As burnout continues to afflict the world’s clinicians, IT leaders are stepping up with a fresh commitment to digital transformation.
The well-being and mental health of clinicians is the responsibility of all stakeholders, and IT leaders have a unique opportunity to support them during challenging times.
The World Health Organization (WHO) found that at least one out of every four healthcare workers in 2022 reported symptoms of anxiety, depression, and burnout. Burnout is a particular challenge, affecting an estimated 41% to 52% of healthcare workers — with higher risk found among women, young people, and parents of dependent children. But IT leadership can turn this into an opportunity today — investing to help increase efficiency and reduce administrative burden.
Success will require tools and strategies that are optimized for both clinicians and patients and seamlessly integrated into provider workflows across all settings.
The promise of professional well-being starts with human centered design and the learning organization
A systems approach can be a useful tool for IT leaders addressing clinician burnout. The book, Taking Action Against Clinician Burnout: A Systems Approach to Professional Well-Being, presents a framework that stresses human-centered design and the importance of learning at the organizational level — two core perspectives that align with the IT leaders’ potential role in reducing administrative burnout through modernization of clinical workflows.
Human centered design is foundational to clinician health
Work systems should align with the needs of clinicians to ensure they are healthy, usable, and safe.

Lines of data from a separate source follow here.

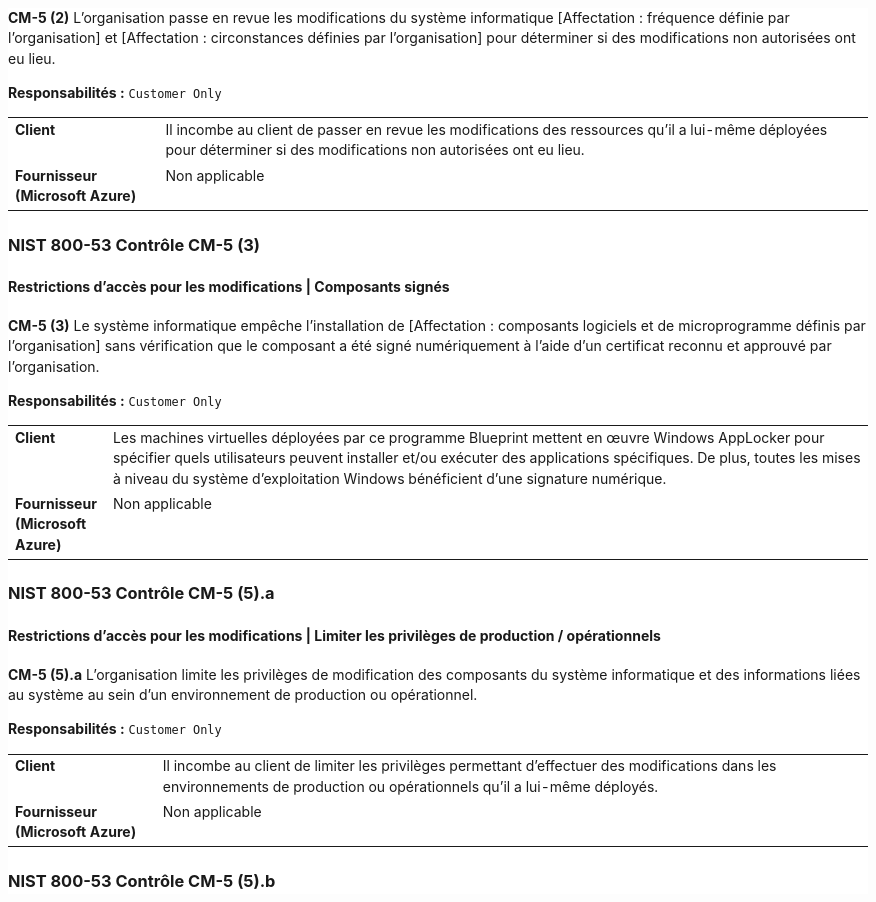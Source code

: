 **CM-5 (2)** L’organisation passe en revue les modifications du système informatique [Affectation : fréquence définie par l’organisation] et [Affectation : circonstances définies par l’organisation] pour déterminer si des modifications non autorisées ont eu lieu.

**Responsabilités :** `Customer Only`

|||
|---|---|
| **Client** | Il incombe au client de passer en revue les modifications des ressources qu’il a lui-même déployées pour déterminer si des modifications non autorisées ont eu lieu. |
| **Fournisseur (Microsoft Azure)** | Non applicable |


 ### <a name="nist-800-53-control-cm-5-3"></a>NIST 800-53 Contrôle CM-5 (3)

#### <a name="access-restrictions-for-change--signed-components"></a>Restrictions d’accès pour les modifications | Composants signés

**CM-5 (3)** Le système informatique empêche l’installation de [Affectation : composants logiciels et de microprogramme définis par l’organisation] sans vérification que le composant a été signé numériquement à l’aide d’un certificat reconnu et approuvé par l’organisation.

**Responsabilités :** `Customer Only`

|||
|---|---|
| **Client** | Les machines virtuelles déployées par ce programme Blueprint mettent en œuvre Windows AppLocker pour spécifier quels utilisateurs peuvent installer et/ou exécuter des applications spécifiques. De plus, toutes les mises à niveau du système d’exploitation Windows bénéficient d’une signature numérique. |
| **Fournisseur (Microsoft Azure)** | Non applicable |


 ### <a name="nist-800-53-control-cm-5-5a"></a>NIST 800-53 Contrôle CM-5 (5).a

#### <a name="access-restrictions-for-change--limit-production--operational-privileges"></a>Restrictions d’accès pour les modifications | Limiter les privilèges de production / opérationnels

**CM-5 (5).a** L’organisation limite les privilèges de modification des composants du système informatique et des informations liées au système au sein d’un environnement de production ou opérationnel.

**Responsabilités :** `Customer Only`

|||
|---|---|
| **Client** | Il incombe au client de limiter les privilèges permettant d’effectuer des modifications dans les environnements de production ou opérationnels qu’il a lui-même déployés. |
| **Fournisseur (Microsoft Azure)** | Non applicable |


 ### <a name="nist-800-53-control-cm-5-5b"></a>NIST 800-53 Contrôle CM-5 (5).b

Human centered design requires the involvement and participation of clinicians from design, to technology implementation, to IT governance — incorporating their inputs in a systemic work system redesign. In the IT sphere, this means involving care teams at all levels in evaluating solutions and anticipating the effects on the work system as a whole — individuals, technology, tasks, as well as the organizational and physical work environments.